Como Sócrates e muitos outros já disseram e é fácil de entender, os funcionários públicos foram aumentados em 2010 – e com o apoio do PSD de Ferreira Leite – ao fim de vários anos de salários e carreiras congelados e como forma de estimular um pouco a procura numa altura de crise, uma tentativa de medida anti-cíclica, como, aliás, fora defendido pela União Europeia numa primeira fase (antes de o desastre grego vir ressuscitar as hegemonias morais). Era eleitoralista esta medida? Também era, mas não era só. Tinha outros objectivos. E os cortes que mais tarde se seguiram têm justificações igualmente fáceis de explicar. O BCE, a Alemanha, a Comissão Europeia e toda a parafernália institucional que geriu a crise do euro desencadeada em 2009 optaram, passado um ano, pelo conflito inter-êurico norte-sul, entre credores e devedores, virtuosos e pecadores, pelo garrote aos gastadores sem-vergonha, pelo “cada um por si” e pela austeridade recessiva (daí os cortes de salários) e isto durante tempo demais até o BCE decidir finalmente intervir na agonia, deixando-se de preconceitos e moralismos deslocados e suicidas e começando a comprar dívida, perante a iminência de colapso da moeda única e da própria União. Portanto, o Baldaia devia deixar-se de conversa tonta. Até porque toda a gente sabe que, caso surja nova crise internacional grave, não sendo nós a Alemanha, voltaremos a passar mal, como passarão mal os outros milhões de cidadãos da UE lá nos seus países, que, entre outras coisas, deixarão de vir até cá gastar o que agora ganham e de nos comprar o que não podem.
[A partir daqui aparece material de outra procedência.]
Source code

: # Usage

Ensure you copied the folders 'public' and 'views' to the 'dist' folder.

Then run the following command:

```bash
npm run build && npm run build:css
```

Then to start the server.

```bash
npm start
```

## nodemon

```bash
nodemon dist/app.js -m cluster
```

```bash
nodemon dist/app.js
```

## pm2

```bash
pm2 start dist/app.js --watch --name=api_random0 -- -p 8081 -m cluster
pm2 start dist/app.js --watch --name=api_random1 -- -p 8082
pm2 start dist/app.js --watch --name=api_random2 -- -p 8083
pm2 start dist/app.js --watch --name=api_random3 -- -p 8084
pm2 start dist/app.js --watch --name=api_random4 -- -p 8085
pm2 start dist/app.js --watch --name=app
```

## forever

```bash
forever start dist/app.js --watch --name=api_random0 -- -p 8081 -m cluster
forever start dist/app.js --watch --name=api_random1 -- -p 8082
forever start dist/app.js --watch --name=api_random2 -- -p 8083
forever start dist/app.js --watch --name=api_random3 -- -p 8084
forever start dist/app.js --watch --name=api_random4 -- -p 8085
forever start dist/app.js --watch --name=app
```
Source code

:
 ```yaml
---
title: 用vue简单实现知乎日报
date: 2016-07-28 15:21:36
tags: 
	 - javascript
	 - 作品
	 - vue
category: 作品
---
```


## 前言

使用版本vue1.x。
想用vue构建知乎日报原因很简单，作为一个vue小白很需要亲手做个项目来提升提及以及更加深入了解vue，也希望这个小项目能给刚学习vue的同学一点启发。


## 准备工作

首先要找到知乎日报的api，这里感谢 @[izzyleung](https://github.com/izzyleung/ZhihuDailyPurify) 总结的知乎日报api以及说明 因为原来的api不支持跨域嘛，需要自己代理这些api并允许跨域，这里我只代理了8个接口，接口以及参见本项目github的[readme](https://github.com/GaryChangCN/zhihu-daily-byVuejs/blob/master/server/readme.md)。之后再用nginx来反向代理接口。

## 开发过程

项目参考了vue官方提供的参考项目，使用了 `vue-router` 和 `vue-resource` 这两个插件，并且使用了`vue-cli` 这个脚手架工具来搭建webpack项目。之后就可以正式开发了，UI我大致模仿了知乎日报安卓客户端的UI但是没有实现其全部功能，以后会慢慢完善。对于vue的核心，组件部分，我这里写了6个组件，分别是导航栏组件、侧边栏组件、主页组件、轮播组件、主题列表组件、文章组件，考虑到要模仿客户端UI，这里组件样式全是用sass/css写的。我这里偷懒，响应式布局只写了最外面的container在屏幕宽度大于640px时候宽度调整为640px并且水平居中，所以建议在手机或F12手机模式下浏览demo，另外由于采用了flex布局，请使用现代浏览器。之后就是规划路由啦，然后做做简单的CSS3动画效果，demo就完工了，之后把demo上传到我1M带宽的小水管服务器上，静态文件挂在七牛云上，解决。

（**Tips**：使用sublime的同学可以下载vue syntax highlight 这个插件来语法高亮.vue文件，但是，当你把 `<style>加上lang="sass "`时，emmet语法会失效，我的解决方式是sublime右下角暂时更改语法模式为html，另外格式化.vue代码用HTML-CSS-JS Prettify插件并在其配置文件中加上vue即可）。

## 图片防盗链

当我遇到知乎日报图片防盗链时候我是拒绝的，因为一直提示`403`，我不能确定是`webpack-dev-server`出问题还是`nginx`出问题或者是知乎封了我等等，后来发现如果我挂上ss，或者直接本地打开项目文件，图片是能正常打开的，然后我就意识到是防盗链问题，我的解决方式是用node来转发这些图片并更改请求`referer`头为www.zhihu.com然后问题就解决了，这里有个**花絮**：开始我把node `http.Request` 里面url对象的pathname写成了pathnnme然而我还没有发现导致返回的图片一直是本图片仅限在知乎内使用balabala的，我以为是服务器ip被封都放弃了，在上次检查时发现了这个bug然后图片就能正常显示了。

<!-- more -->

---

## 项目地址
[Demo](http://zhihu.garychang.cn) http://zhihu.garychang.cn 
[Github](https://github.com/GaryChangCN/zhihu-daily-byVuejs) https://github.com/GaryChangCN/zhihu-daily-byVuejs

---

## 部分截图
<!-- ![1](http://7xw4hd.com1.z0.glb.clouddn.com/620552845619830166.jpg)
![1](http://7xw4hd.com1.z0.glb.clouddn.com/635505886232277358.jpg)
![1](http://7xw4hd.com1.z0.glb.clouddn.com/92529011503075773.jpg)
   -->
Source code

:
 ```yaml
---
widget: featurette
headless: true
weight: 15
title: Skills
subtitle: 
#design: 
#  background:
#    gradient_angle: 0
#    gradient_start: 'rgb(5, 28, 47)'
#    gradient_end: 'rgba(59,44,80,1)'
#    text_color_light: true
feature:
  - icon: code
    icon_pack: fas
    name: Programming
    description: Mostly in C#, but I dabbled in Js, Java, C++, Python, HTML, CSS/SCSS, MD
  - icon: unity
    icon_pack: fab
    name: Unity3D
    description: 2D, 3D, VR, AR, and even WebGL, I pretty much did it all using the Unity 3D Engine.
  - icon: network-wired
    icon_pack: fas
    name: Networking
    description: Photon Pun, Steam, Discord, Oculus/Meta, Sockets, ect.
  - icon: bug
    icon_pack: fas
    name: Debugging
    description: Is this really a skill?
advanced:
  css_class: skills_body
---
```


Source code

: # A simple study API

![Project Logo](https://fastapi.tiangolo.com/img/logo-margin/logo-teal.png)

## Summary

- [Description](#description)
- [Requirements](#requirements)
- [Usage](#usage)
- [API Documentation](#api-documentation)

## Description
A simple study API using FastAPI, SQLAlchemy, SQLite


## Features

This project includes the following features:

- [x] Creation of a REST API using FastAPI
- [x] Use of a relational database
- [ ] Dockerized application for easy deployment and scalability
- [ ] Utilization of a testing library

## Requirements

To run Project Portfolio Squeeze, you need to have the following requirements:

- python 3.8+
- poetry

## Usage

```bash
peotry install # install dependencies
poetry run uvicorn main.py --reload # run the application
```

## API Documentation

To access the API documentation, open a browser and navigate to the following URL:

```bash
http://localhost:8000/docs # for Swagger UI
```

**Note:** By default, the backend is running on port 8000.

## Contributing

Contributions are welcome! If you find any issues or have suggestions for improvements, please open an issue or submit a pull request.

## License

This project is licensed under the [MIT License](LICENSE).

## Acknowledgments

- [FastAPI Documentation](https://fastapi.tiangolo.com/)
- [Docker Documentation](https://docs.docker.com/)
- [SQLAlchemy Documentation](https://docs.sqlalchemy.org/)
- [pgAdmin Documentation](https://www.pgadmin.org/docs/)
Esteja cá o governo que estiver.
Se o Paulo gosta do Rui Rio, se gostaria de o eleger primeiro-ministro e quer aqui manifestar-lhe o seu apoio, é livre de o fazer. É o que está a fazer, aliás. Mas não deturpe nem tresleia nem maldiga as razões por detrás do sucesso actual da economia nem deixe subentendido que o que seria bom seria manter o garrote. Ao menos diga-o claramente. E prepare-se para ouvir que, nesse caso, os resultados económicos seriam outros. Outros e maus. O consumo interno, o dinamismo de muitas empresas e o consequente aumento das exportações são as peças mais lustrosas da turbina nacional actual. Que mais se pode desejar? O que há aqui a eliminar, ó Baldaia? Além disso, relativamente às despesas que apoquentam o Baldaia, lembro que funcionários públicos são também os bombeiros, os guardas florestais, os guardas prisionais, os militares, os polícias, os funcionários do SEF. Tragicamente escassos, não é?